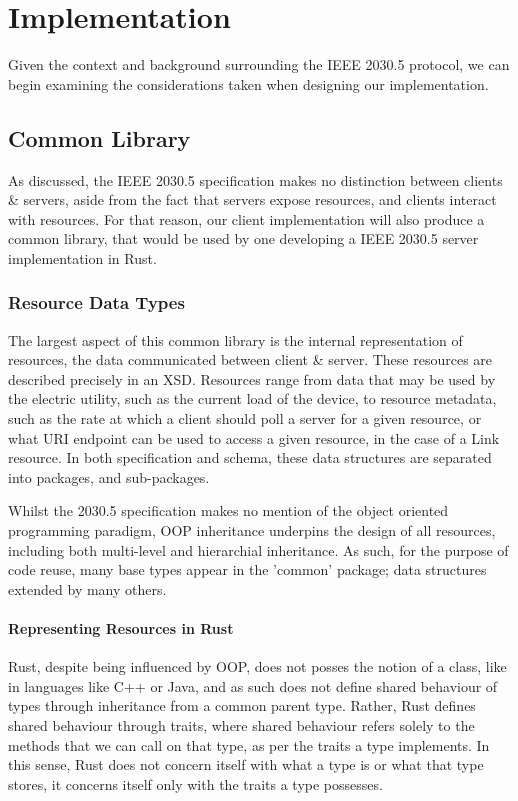 \chapter{Implementation}\label{ch:implementation}
Given the context and background surrounding the IEEE 2030.5 protocol, we can begin examining the considerations taken when designing our implementation.

\section{Common Library}
As discussed, the IEEE 2030.5 specification makes no distinction between clients \& servers, aside from the fact that servers expose resources, and clients interact with resources. 
For that reason, our client implementation will also produce a common library, that would be used by one developing a IEEE 2030.5 server implementation in Rust.

\subsection{Resource Data Types}
The largest aspect of this common library is the internal representation of resources, the data communicated between client \& server. These resources are described precisely in an XSD.
Resources range from data that may be used by the electric utility, such as the current load of the device, to resource metadata, such as the rate at which a client should poll a server for a given resource, or what URI endpoint can be used to access a given resource, in the case of a Link resource.
In both specification and schema, these data structures are separated into packages, and sub-packages. 

Whilst the 2030.5 specification makes no mention of the object oriented programming paradigm, OOP inheritance underpins the design of all resources, including both multi-level and hierarchial inheritance.
As such, for the purpose of code reuse, many base types appear in the 'common' package; data structures extended by many others.

\subsubsection{Representing Resources in Rust}
Rust, despite being influenced by OOP, does not posses the notion of a class, like in languages like C++ or Java, and as such does not define shared behaviour of types through inheritance from a common parent type. 
Rather, Rust defines shared behaviour through traits, where shared behaviour refers solely to the methods that we can call on that type, as per the traits a type implements.
In this sense, Rust does not concern itself with what a type is or what that type stores, it concerns itself only with the traits a type possesses.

_Task goal_. Your reply should consist of one number: how many lines of the material above include the word "this".

_Problem solution_. 2